Companies collect VAT but it is consumers not companies who pay VAT.

 

1 hour ago, Sailabout said:

could have fooled me, every quarter a huge VAT check heads of to the UK GOV, from all companies, regardless of any profit or loss, hence my previous comment that its a turnover tax.
UK gov get a vat cheque from every step in the process, only way to get it back is for the last company in the chain is export of out the EU

Nonsense Sail "VAT style turnover" taxes are not a cumulative turnover tax and are related to profit and loss.

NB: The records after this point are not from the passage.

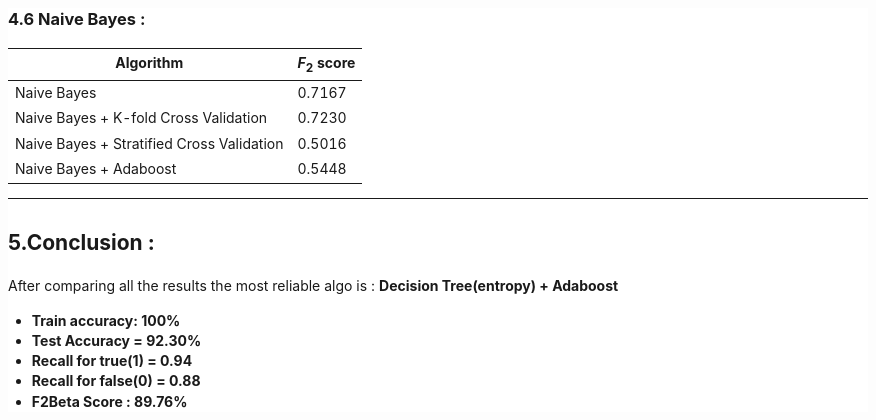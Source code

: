 ### 4.6 Naive Bayes  :

| Algorithm | $F_2$ score|
| ------------- | ------------- |
|Naive Bayes |0.7167|
|Naive Bayes  + K-fold Cross Validation | 0.7230 |
|Naive Bayes  + Stratified Cross Validation |0.5016  |
|Naive Bayes  + Adaboost|   0.5448 |

  <hr>
  
## 5.Conclusion : 
After comparing all the results the most reliable algo is :
  <b> Decision Tree(entropy) + Adaboost</b>
<ul>
<b>
   <li> Train accuracy: 100%</li>
  <li> Test Accuracy = 92.30% </li>
  <li> Recall for true(1) = 0.94</li>
  <li> Recall for false(0) = 0.88</li>
   <li> F2Beta Score : 89.76%</li>
</b>
</ul>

That VAT cheque very Quarter is net "VAT Input Credits" attached to cost of production. So any VAT surplus or credit the Govt recieve/apply is only the difference between VAT applied to income less that on cost for every commercial entity in the chain. So it is directly related to profit or loss.

The only way for the Govt to apply no input credit and retain the full amount of VAT is usually via the last person in the chain being the retail consumer who can't secure a credit just as Pano says.

For goods and services sold to anyone not subject to VAT, such as any entity sitting outside the UK, VAT is not collected by the vendor entity. So the Govt only ever recieve the above difference collected to that point and with nothing further that can be collected nor returned to anybody.

It is futher noted on the subject that most Governments with a VAT style tax still collect it irrespective of the place of purchase being overseas. That can even include having the vendor company overseas like Amazon or Ebay collect it on their behalf and remit it to them, instead of collecting that tax individually and in small increments from their own resident entities.